Despite broadband availability, some rural areas still fail to adopt broadband, highlighting lack of interest and social background as significant factors in the deepening of the broadband digital divide.
John Wilson, member of the Wales Broadband Stakeholder Group, comments on the map used to indicate take-up, saying Wales appears as a big white desert. But he questions whether it is a realistic indication of Welsh internet access. "Maybe people are accessing the internet through other means, like mobile."
He adds: “BT may have enabled its exchanges, but people living six miles away from the exchange are unlikely to get broadband access. Companies provide broadband access where it is commercially viable.”
Broadband Wales, the Welsh Assembly Government initiative to drive broadband take-up, was not available for comment at the time of publishing.
Wilson believes the Welsh government is not to be blamed for the slow broadband uptake in the region. “The Welsh government has not only focused on infrastructure but has also developed a pro-active marketing strategy to educate and inform people about the benefits of broadband and generate take-up,” he says. “In fact, its spending has been twenty times higher per capita than the government in London."

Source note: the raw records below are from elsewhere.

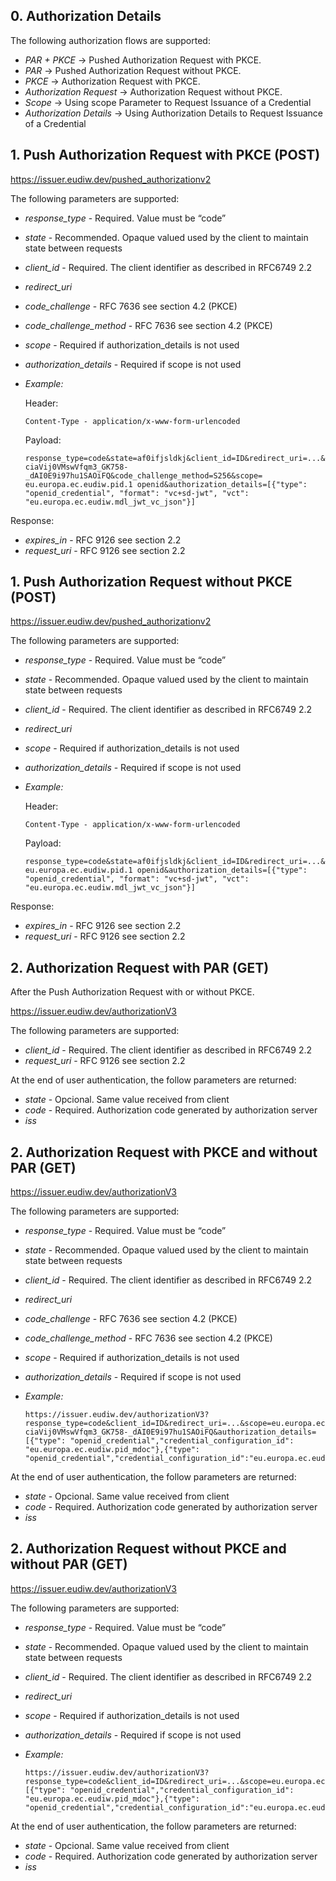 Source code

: ## 0. Authorization Details
The following authorization flows are supported:
 + *PAR + PKCE* -> Pushed Authorization Request with PKCE.
 + *PAR* -> Pushed Authorization Request without PKCE.
 + *PKCE* -> Authorization Request with PKCE.
 + *Authorization Request* -> Authorization Request without PKCE.
 + *Scope* -> Using scope Parameter to Request Issuance of a Credential
 + *Authorization Details* -> Using Authorization Details to Request Issuance of a Credential

## 1. Push Authorization Request with PKCE (POST)

<https://issuer.eudiw.dev/pushed_authorizationv2>

The following parameters are supported:

+ *response_type* - Required. Value must be “code”
+ *state* - Recommended. Opaque valued used by the client to maintain state between requests
+ *client_id* - Required. The client identifier as described in RFC6749 2.2
+ *redirect_uri*
+ *code_challenge* - RFC 7636  see section 4.2 (PKCE)
+ *code_challenge_method* - RFC 7636  see section 4.2 (PKCE)
+ *scope* - Required if authorization_details is not used
+ *authorization_details* - Required if scope is not used

+ *Example:*

    Header:
  
      Content-Type - application/x-www-form-urlencoded

    Payload:
  
      response_type=code&state=af0ifjsldkj&client_id=ID&redirect_uri=...&code_challenge=-ciaVij0VMswVfqm3_GK758-_dAI0E9i97hu1SAOiFQ&code_challenge_method=S256&scope= eu.europa.ec.eudiw.pid.1 openid&authorization_details=[{"type": "openid_credential", "format": "vc+sd-jwt", "vct": "eu.europa.ec.eudiw.mdl_jwt_vc_json"}]


Response:

+ *expires_in* - RFC 9126 see section 2.2
+ *request_uri* - RFC 9126 see section 2.2




## 1. Push Authorization Request without PKCE (POST)

<https://issuer.eudiw.dev/pushed_authorizationv2>

The following parameters are supported:

+ *response_type* - Required. Value must be “code”
+ *state* - Recommended. Opaque valued used by the client to maintain state between requests
+ *client_id* - Required. The client identifier as described in RFC6749 2.2
+ *redirect_uri*
+ *scope* - Required if authorization_details is not used
+ *authorization_details* - Required if scope is not used

+ *Example:*

    Header:
  
      Content-Type - application/x-www-form-urlencoded

    Payload:
  
      response_type=code&state=af0ifjsldkj&client_id=ID&redirect_uri=...&scope= eu.europa.ec.eudiw.pid.1 openid&authorization_details=[{"type": "openid_credential", "format": "vc+sd-jwt", "vct": "eu.europa.ec.eudiw.mdl_jwt_vc_json"}]


Response:

+ *expires_in* - RFC 9126 see section 2.2
+ *request_uri* - RFC 9126 see section 2.2

## 2. Authorization Request with PAR (GET)

After the Push Authorization Request with or without PKCE.

<https://issuer.eudiw.dev/authorizationV3>

The following parameters are supported:

+ *client_id* - Required. The client identifier as described in RFC6749 2.2
+ *request_uri* - RFC 9126 see section 2.2

At the end of user authentication, the follow parameters are returned:

+ *state* - Opcional. Same value received from client
+ *code* - Required. Authorization code generated by authorization server 
+ *iss*


## 2. Authorization Request with PKCE and without PAR (GET)

<https://issuer.eudiw.dev/authorizationV3>

The following parameters are supported:

+ *response_type* - Required. Value must be “code”
+ *state* - Recommended. Opaque valued used by the client to maintain state between requests
+ *client_id* - Required. The client identifier as described in RFC6749 2.2
+ *redirect_uri*
+ *code_challenge* - RFC 7636  see section 4.2 (PKCE)
+ *code_challenge_method* - RFC 7636  see section 4.2 (PKCE)
+ *scope* - Required if authorization_details is not used
+ *authorization_details* - Required if scope is not used

+ *Example:*
  
      https://issuer.eudiw.dev/authorizationV3?response_type=code&client_id=ID&redirect_uri=...&scope=eu.europa.ec.eudiw.pid.1&code_challenge_method=S256&code_challenge=-ciaVij0VMswVfqm3_GK758-_dAI0E9i97hu1SAOiFQ&authorization_details=[{"type": "openid_credential","credential_configuration_id": "eu.europa.ec.eudiw.pid_mdoc"},{"type": "openid_credential","credential_configuration_id":"eu.europa.ec.eudiw.mdl_mdoc"}]

At the end of user authentication, the follow parameters are returned:

+ *state* - Opcional. Same value received from client
+ *code* - Required. Authorization code generated by authorization server 
+ *iss*

  
## 2. Authorization Request without PKCE and without PAR (GET)

<https://issuer.eudiw.dev/authorizationV3>

The following parameters are supported:

+ *response_type* - Required. Value must be “code”
+ *state* - Recommended. Opaque valued used by the client to maintain state between requests
+ *client_id* - Required. The client identifier as described in RFC6749 2.2
+ *redirect_uri*
+ *scope* - Required if authorization_details is not used
+ *authorization_details* - Required if scope is not used

+ *Example:*
  
      https://issuer.eudiw.dev/authorizationV3?response_type=code&client_id=ID&redirect_uri=...&scope=eu.europa.ec.eudiw.pid.1&authorization_details=[{"type": "openid_credential","credential_configuration_id": "eu.europa.ec.eudiw.pid_mdoc"},{"type": "openid_credential","credential_configuration_id":"eu.europa.ec.eudiw.mdl_mdoc"}]

At the end of user authentication, the follow parameters are returned:

+ *state* - Opcional. Same value received from client
+ *code* - Required. Authorization code generated by authorization server 
+ *iss*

Rhodri Williams, Ofcom Wales, agrees that efforts are being made by the Welsh Assembly to promote broadband and also the roll-out availability to those areas where there isn’t current availability and predicts they are going to have an impact.
He says: “I don’t think that the slight shortfall in the broadband uptake in Wales is particularly worrying. Cable penetration has been high in those areas where cable is available. DSL is becoming more and more popular so we can expect to catch up with the UK average in the near future.”
Williams also expects that the introduction of alternative suppliers will lead to an increasingly competitive market and cut down prices, making broadband more desirable.
He explains: “One of the issues is that people need to see what exactly it is going to be used for. There was a tendency for people in the past to see only faster internet access but that’s not a compelling proposition for customers. As we see more services developed especially for the broadband platform, such as VoIP services, broadband uptake will increase.”
Wilson suggests that lack of relevant content may account for the digital divide in Wales, questioning the presence of valid content online for Welsh speakers, ethnic minorities and people living in rural areas.
“In rural areas, market towns are vibrant places, where people meet, conduct their business and communicate. The challenge is to recreate this community experience online. There is a need for the government policy to address the content. Infrastructure is just a means to an end to enable people to communicate with each other.”
Use of broadband at work or school might make people realise they need it at home too. However broadband affordability might be an issue. Although prices have decreased, Wilson remarks that most of Wales falls into the European Objective 1 classification, in need of regeneration, and the digital divide in Wales may be a socio-economic issue too.
Williams comments: “As a predominantly rural area and a poorer area of the UK, I think it’s only natural that we are a couple of percentage points behind the UK average.
He adds: “We still don’t have universal roll-out of DSL, but DSL is one of theses technologies that clearly started in metropolitan areas. If you look at Cardiff, there is a good take-up of broadband services. We are clearly moving in the right direction.”